↓

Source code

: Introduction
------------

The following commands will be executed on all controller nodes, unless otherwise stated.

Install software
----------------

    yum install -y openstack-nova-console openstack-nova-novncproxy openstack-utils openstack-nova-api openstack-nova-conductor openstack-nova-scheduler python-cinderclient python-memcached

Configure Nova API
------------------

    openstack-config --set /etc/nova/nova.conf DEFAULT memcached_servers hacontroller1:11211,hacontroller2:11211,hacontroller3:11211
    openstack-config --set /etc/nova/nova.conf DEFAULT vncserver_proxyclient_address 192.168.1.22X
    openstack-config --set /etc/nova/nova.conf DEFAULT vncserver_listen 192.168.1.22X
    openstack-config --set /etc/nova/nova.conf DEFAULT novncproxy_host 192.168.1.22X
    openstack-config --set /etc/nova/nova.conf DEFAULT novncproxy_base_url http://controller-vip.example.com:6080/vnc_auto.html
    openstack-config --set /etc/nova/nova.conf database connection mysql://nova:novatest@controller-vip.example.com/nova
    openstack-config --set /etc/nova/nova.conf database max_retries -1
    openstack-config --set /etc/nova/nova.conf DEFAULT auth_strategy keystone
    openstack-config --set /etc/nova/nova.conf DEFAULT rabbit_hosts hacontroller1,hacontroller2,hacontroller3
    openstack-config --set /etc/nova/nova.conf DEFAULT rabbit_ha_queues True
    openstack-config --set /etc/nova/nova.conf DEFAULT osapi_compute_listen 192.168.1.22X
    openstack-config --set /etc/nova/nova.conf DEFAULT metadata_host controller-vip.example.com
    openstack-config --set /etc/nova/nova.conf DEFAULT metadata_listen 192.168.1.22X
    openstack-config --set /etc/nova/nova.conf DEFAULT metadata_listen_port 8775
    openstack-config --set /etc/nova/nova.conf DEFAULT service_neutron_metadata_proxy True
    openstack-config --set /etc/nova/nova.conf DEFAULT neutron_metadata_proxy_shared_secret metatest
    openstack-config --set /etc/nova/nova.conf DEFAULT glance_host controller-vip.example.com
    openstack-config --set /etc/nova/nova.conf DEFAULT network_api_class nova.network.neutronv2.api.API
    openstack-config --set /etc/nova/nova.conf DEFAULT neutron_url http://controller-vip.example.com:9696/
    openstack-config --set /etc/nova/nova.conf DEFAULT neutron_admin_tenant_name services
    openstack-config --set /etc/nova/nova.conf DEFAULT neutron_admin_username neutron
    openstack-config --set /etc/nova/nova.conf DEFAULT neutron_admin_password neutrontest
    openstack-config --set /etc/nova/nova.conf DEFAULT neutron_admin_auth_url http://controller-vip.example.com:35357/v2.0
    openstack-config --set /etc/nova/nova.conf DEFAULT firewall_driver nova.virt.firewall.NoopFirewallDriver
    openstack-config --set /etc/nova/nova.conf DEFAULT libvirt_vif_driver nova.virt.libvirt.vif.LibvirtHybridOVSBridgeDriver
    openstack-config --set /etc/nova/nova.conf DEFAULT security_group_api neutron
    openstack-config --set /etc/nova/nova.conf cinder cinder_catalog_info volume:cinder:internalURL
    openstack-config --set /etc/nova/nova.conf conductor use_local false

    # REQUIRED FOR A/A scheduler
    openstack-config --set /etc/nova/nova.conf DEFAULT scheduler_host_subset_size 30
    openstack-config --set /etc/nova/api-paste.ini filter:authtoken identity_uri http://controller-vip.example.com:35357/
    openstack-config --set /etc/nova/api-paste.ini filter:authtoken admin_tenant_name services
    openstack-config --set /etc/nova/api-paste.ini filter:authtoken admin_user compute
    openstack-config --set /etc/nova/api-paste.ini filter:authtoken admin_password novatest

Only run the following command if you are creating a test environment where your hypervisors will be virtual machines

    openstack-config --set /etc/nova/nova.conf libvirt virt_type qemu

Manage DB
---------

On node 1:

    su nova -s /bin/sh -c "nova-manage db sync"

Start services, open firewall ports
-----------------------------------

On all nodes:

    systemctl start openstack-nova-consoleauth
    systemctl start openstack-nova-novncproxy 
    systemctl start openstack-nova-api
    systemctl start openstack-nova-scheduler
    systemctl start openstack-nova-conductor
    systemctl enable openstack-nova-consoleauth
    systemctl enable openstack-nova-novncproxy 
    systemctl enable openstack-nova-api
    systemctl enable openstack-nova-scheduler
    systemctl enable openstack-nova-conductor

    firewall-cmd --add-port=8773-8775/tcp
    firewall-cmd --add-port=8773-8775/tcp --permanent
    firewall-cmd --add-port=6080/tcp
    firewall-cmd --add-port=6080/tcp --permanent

↑

> **What you will do**
For every line in the listing above that contains "authtoken", copy that line.

> **Reply**
    openstack-config --set /etc/nova/api-paste.ini filter:authtoken identity_uri http://controller-vip.example.com:35357/
    openstack-config --set /etc/nova/api-paste.ini filter:authtoken admin_tenant_name services
    openstack-config --set /etc/nova/api-paste.ini filter:authtoken admin_user compute
    openstack-config --set /etc/nova/api-paste.ini filter:authtoken admin_password novatest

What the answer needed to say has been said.